About this exercise
Give back the records below exactly, omitting the pictures.

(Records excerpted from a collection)
* * * * *
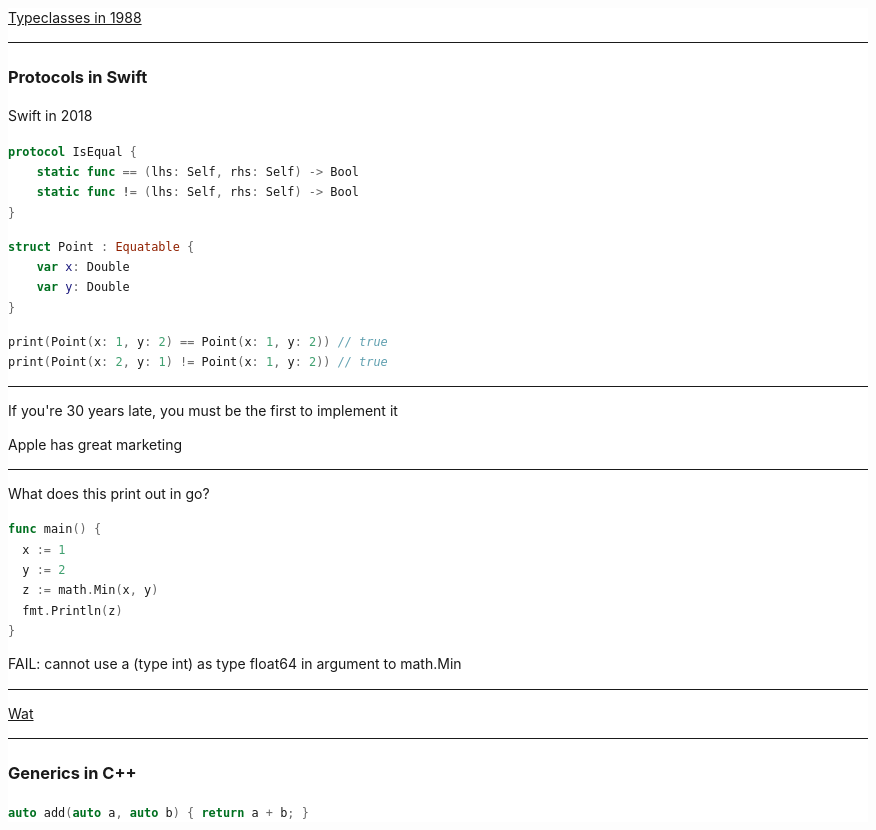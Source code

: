
[Typeclasses in 1988](https://people.csail.mit.edu/dnj/teaching/6898/papers/wadler88.pdf)

---

### Protocols in Swift

Swift in 2018

```swift
protocol IsEqual {
    static func == (lhs: Self, rhs: Self) -> Bool
    static func != (lhs: Self, rhs: Self) -> Bool
}
```

```swift
struct Point : Equatable {
    var x: Double
    var y: Double
}
```

```swift
print(Point(x: 1, y: 2) == Point(x: 1, y: 2)) // true
print(Point(x: 2, y: 1) != Point(x: 1, y: 2)) // true
```

---

If you're 30 years late, you must be the first to implement it

Apple has great marketing

---

What does this print out in go?

```go
func main() {
  x := 1
  y := 2
  z := math.Min(x, y)
  fmt.Println(z)
}
```

FAIL: cannot use a (type int) as type float64 in argument to math.Min

---

[Wat](https://www.destroyallsoftware.com/talks/wat)

---

### Generics in C++

```cpp
auto add(auto a, auto b) { return a + b; }
```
* * * * *
Response to the task
Source code

:
[Typeclasses in 1988](https://people.csail.mit.edu/dnj/teaching/6898/papers/wadler88.pdf)

---

### Protocols in Swift

Swift in 2018

```swift
protocol IsEqual {
    static func == (lhs: Self, rhs: Self) -> Bool
    static func != (lhs: Self, rhs: Self) -> Bool
}
```

```swift
struct Point : Equatable {
    var x: Double
    var y: Double
}
```

```swift
print(Point(x: 1, y: 2) == Point(x: 1, y: 2)) // true
print(Point(x: 2, y: 1) != Point(x: 1, y: 2)) // true
```

---

If you're 30 years late, you must be the first to implement it

Apple has great marketing

---

What does this print out in go?

```go
func main() {
  x := 1
  y := 2
  z := math.Min(x, y)
  fmt.Println(z)
}
```

FAIL: cannot use a (type int) as type float64 in argument to math.Min

---

[Wat](https://www.destroyallsoftware.com/talks/wat)

---

### Generics in C++

```cpp
auto add(auto a, auto b) { return a + b; }
```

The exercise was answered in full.